== The problem ==
Retype the data exactly, skipping any picture in it.

--- START ---

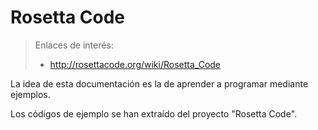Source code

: 
# Rosetta Code

> Enlaces de interés:
> * http://rosettacode.org/wiki/Rosetta_Code

La idea de esta documentación es la de aprender a programar mediante ejemplos.

Los códigos de ejemplo se han extraído del proyecto "Rosetta Code".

--- END ---

== Reply to the exercise ==
Source code

: 
# Rosetta Code

> Enlaces de interés:
> * http://rosettacode.org/wiki/Rosetta_Code

La idea de esta documentación es la de aprender a programar mediante ejemplos.

Los códigos de ejemplo se han extraído del proyecto "Rosetta Code".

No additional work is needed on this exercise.